Wednesday, 16 June 2010

The Lodger - Gaz


I was right last week, The Lodger was Doctor Who meets Spaced... via Cold Feet, Couplings, Gavin and Stacey and that crappy show with the bloke from Doc Martin and the awful one who now voices Bob The Builder! It was also brilliant, very funny, tense, wacky and kinda scary.

One of the strengths of Doctor Who, not just since the show was relaunched, but also in it's many year run was to allow actors and into guest spot roles that were usually outside of their norm, so we have seen soapy actors as comics, wimps as heroes, villains in a sympathetic light and some people just become plain scary. The guests who stepped up to the plate this week were James Corden and Daisy Haggard (who coincidently I'd swear I saw doing stand-up in a pub in London back in the late 1990's, and from my hazy memory, she was quite good), as the pair of timid, not quite there yet lovers, Craig and Sophie.

Then into their well-in-the-groove-life arrives The Doctor, possibly the oddest flatmate in the world.

The plot was great this week, The Doctor is dumped from the TARDIS investigating a localised disruption in time and to find out what's going on, he has to abandon his usual approach along with his reliance on technology. Unlike Being Human, he does not have to re-arrange his DNA and become a human being, he's just got to pass himself off and being like the rest of us... more or less.

It worked really well, and had some nice touches to previous episodes, such as when he looked for food from the fridge, flashed his psychic paper and assembled a scanning device made of kerbside rubbish. I also liked the paper bag full of money, conversations with the cat and when he filled in for Craig at his job, how often have you wanted to put someone on hold just to eat your biscuit? I know it's something I'd love to do.

Meanwhile just to show he's not entirely out of touch, he very quickly realises the key to resolving to localised time problem lies with Sophie and Craig and the fact that there is a time-machine upstairs, not really another flat.

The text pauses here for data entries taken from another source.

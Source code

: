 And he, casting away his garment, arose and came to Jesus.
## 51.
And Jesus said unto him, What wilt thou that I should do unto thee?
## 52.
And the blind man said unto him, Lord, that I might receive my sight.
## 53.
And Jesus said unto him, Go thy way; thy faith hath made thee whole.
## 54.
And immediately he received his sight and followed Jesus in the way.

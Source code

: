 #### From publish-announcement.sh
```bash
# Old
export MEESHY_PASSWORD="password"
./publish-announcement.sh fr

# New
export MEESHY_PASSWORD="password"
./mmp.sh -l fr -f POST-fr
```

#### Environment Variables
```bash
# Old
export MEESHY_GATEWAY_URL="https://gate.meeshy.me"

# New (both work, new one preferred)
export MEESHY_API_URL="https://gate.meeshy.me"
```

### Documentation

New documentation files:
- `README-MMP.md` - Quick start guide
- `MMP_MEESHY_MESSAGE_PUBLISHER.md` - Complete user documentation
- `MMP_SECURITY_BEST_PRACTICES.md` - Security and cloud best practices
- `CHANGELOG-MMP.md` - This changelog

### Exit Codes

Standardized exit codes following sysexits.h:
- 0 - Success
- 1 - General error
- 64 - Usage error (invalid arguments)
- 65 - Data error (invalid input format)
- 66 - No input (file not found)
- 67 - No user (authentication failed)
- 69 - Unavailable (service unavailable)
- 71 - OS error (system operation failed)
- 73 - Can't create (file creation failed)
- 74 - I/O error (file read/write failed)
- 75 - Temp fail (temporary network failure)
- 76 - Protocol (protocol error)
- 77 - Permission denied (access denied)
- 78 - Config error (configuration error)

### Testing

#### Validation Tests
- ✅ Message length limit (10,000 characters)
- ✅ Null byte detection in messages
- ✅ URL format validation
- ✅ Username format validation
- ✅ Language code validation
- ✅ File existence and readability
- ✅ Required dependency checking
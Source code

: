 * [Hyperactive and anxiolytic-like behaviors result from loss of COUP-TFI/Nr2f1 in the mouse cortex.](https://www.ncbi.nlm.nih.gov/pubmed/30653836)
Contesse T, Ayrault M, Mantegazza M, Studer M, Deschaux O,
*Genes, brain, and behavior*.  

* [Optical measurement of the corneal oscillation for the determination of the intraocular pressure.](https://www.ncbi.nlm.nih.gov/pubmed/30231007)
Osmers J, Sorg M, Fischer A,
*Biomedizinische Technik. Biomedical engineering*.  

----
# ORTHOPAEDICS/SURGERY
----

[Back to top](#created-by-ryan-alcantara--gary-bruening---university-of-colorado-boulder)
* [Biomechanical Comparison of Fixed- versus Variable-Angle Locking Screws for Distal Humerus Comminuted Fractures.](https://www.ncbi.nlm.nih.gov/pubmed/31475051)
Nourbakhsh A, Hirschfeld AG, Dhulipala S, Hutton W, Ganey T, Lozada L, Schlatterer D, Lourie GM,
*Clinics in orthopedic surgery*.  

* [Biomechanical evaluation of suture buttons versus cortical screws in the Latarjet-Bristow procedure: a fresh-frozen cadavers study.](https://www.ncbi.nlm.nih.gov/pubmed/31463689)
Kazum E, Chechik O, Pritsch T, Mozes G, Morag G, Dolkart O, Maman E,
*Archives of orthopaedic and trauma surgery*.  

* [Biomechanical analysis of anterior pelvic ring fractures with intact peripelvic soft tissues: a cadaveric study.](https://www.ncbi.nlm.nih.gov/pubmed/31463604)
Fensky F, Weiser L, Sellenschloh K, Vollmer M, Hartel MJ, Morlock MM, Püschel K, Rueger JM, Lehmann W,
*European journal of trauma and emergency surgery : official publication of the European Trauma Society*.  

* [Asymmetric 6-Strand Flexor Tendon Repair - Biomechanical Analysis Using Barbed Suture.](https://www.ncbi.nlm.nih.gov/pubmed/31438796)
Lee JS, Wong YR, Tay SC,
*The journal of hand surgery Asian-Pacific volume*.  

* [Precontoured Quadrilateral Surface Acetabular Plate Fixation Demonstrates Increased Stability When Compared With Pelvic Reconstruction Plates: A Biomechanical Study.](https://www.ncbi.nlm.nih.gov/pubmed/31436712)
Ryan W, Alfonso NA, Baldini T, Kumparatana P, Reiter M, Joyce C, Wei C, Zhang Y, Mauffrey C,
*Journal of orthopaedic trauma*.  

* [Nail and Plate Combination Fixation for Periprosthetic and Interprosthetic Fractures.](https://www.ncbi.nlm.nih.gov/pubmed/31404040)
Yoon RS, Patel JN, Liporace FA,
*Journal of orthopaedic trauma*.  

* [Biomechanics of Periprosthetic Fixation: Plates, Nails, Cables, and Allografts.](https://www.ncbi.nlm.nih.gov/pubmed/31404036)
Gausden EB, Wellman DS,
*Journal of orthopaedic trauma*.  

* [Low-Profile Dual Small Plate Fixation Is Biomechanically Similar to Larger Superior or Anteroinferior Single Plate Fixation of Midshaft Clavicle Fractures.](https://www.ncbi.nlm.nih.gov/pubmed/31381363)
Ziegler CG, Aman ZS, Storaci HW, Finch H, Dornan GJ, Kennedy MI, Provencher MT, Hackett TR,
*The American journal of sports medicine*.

The episode worked really well, it was about sharing your heart, even if you happen to have two.

I liked:
Crazy wacky flatmate Doctor
Craig and Sophie, they are kinda sweet

I disliked:
There was a shiny new time-machine above Craig's flat and The Doctor was not curious at all about who it belonged to and how it got there? C'mon normally in the show this is BIG STUFF

I need to be convinced:
Amy has learnt a lot about running the TARDIS... way more than anyone else has ever!

Next week, River Song returns and the Pandorica opens, also it looks like they have brought a big bunch of villains from the past, is this what the timey-whimy-crack'n'space'n'timey is, a intergalactic-pan-dimensional rubbish bin of The Doctors past... where all vanquished monsters go to hang out?